Exercise goal: An exact copy of the entries, with every picture omitted, is what is needed here.

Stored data
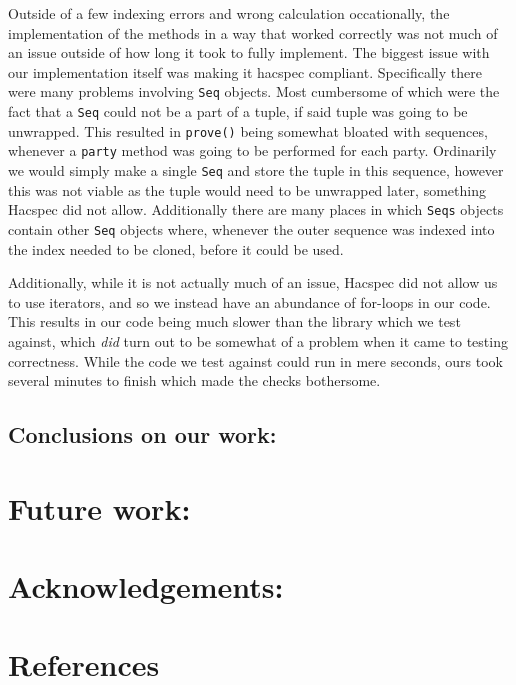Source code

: \documentclass{article}
\begin{document}
Outside of a few indexing errors and wrong calculation occationally, the implementation of the methods in a way that worked correctly was not much of an issue outside of how long it took to fully implement. The biggest issue with our implementation itself was making it hacspec compliant. Specifically there were many problems involving \texttt{Seq} objects. Most cumbersome of which were the fact that a \texttt{Seq} could not be a part of a tuple, if said tuple was going to be unwrapped. This resulted in \texttt{prove()} being somewhat bloated with sequences, whenever a \texttt{party} method was going to be performed for each party. Ordinarily we would simply make a single \texttt{Seq} and store the tuple in this sequence, however this was not viable as the tuple would need to be unwrapped later, something Hacspec did not allow. Additionally there are many places in which \texttt{Seqs} objects contain other \texttt{Seq} objects where, whenever the outer sequence was indexed into the index needed to be cloned, before it could be used. 

Additionally, while it is not actually much of an issue, Hacspec did not allow us to use iterators, and so we instead have an abundance of for-loops in our code. This results in our code being much slower than the library which we test against, which \textit{did} turn out to be somewhat of a problem when it came to testing correctness. While the code we test against could run in mere seconds, ours took several minutes to finish which made the checks bothersome. 

\subsection{Conclusions on our work:}

\section{Future work:}

\section{Acknowledgements:}


\section{References}
\printbibliography
\end{document}
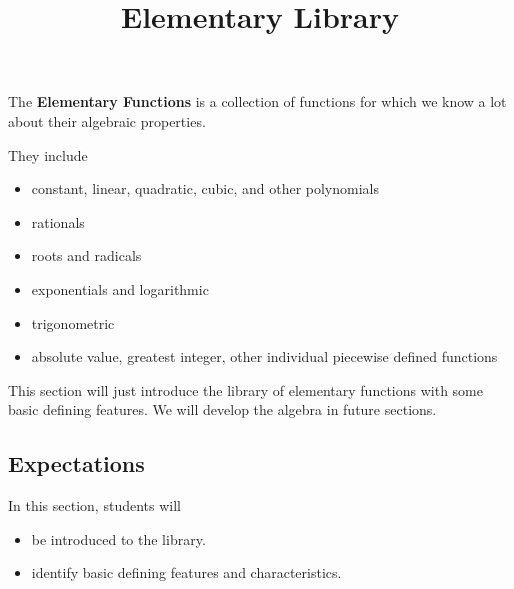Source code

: \documentclass{ximera}
\title{Elementary Library}
\begin{document}
\begin{abstract}
\end{abstract}
\maketitle




The \textbf{Elementary Functions} is a collection of functions for which we know a lot about their algebraic properties.

They include 

\begin{itemize}
\item constant, linear, quadratic, cubic, and other polynomials
\item rationals
\item roots and radicals
\item exponentials and logarithmic
\item trigonometric
\item absolute value, greatest integer, other individual piecewise defined functions
\end{itemize}



This section will just introduce the library of elementary functions with some basic defining features.  We will develop the algebra in future sections.












\subsection{Expectations}

\begin{sectionOutcomes}
In this section, students will 

\begin{itemize}
\item be introduced to the library.
\item identify basic defining features and characteristics.
\end{itemize}
\end{sectionOutcomes}
\end{document}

Exercise answer:
Source code

: \documentclass{article}
\begin{document}
Outside of a few indexing errors and wrong calculation occationally, the implementation of the methods in a way that worked correctly was not much of an issue outside of how long it took to fully implement. The biggest issue with our implementation itself was making it hacspec compliant. Specifically there were many problems involving \texttt{Seq} objects. Most cumbersome of which were the fact that a \texttt{Seq} could not be a part of a tuple, if said tuple was going to be unwrapped. This resulted in \texttt{prove()} being somewhat bloated with sequences, whenever a \texttt{party} method was going to be performed for each party. Ordinarily we would simply make a single \texttt{Seq} and store the tuple in this sequence, however this was not viable as the tuple would need to be unwrapped later, something Hacspec did not allow. Additionally there are many places in which \texttt{Seqs} objects contain other \texttt{Seq} objects where, whenever the outer sequence was indexed into the index needed to be cloned, before it could be used. 

Additionally, while it is not actually much of an issue, Hacspec did not allow us to use iterators, and so we instead have an abundance of for-loops in our code. This results in our code being much slower than the library which we test against, which \textit{did} turn out to be somewhat of a problem when it came to testing correctness. While the code we test against could run in mere seconds, ours took several minutes to finish which made the checks bothersome. 

\subsection{Conclusions on our work:}

\section{Future work:}

\section{Acknowledgements:}


\section{References}
\printbibliography
\end{document}
Source code

: \documentclass{ximera}
\title{Elementary Library}
\begin{document}
\begin{abstract}
\end{abstract}
\maketitle




The \textbf{Elementary Functions} is a collection of functions for which we know a lot about their algebraic properties.

They include 

\begin{itemize}
\item constant, linear, quadratic, cubic, and other polynomials
\item rationals
\item roots and radicals
\item exponentials and logarithmic
\item trigonometric
\item absolute value, greatest integer, other individual piecewise defined functions
\end{itemize}



This section will just introduce the library of elementary functions with some basic defining features.  We will develop the algebra in future sections.












\subsection{Expectations}

\begin{sectionOutcomes}
In this section, students will 

\begin{itemize}
\item be introduced to the library.
\item identify basic defining features and characteristics.
\end{itemize}
\end{sectionOutcomes}
\end{document}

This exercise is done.